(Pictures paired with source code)
● ● ● ● ●

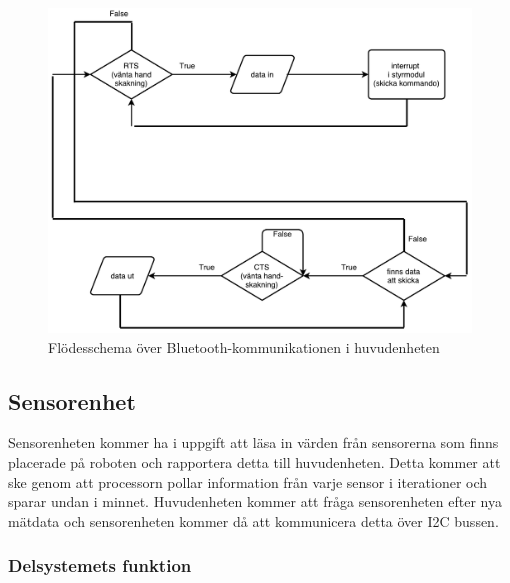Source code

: \documentclass{article}
\begin{document}
\begin{figure}[H]
\centering
\includegraphics[scale=0.45]{Bluetooth_kommunikation_i_robot}
\caption{Flödesschema över Bluetooth-kommunikationen i huvudenheten}
\label{fig:Bluetooth_kommunikation_i_robot}
\end{figure}

\clearpage

\subsection{Sensorenhet}
Sensorenheten kommer ha i uppgift att läsa in värden från sensorerna som finns placerade på roboten och rapportera detta till huvudenheten. Detta kommer att ske genom att processorn pollar information från varje sensor i iterationer och sparar undan i minnet. Huvudenheten kommer att fråga sensorenheten efter nya mätdata och sensorenheten kommer då att kommunicera detta över I2C bussen.

\subsubsection{Delsystemets funktion}
\end{document}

● ● ● ● ●

The answer is the complete set of records, copied exactly, with pictures omitted.

Source code

: \documentclass{article}
\begin{document}
\begin{figure}[H]
\centering
\includegraphics[scale=0.45]{Bluetooth_kommunikation_i_robot}
\caption{Flödesschema över Bluetooth-kommunikationen i huvudenheten}
\label{fig:Bluetooth_kommunikation_i_robot}
\end{figure}

\clearpage

\subsection{Sensorenhet}
Sensorenheten kommer ha i uppgift att läsa in värden från sensorerna som finns placerade på roboten och rapportera detta till huvudenheten. Detta kommer att ske genom att processorn pollar information från varje sensor i iterationer och sparar undan i minnet. Huvudenheten kommer att fråga sensorenheten efter nya mätdata och sensorenheten kommer då att kommunicera detta över I2C bussen.

\subsubsection{Delsystemets funktion}
\end{document}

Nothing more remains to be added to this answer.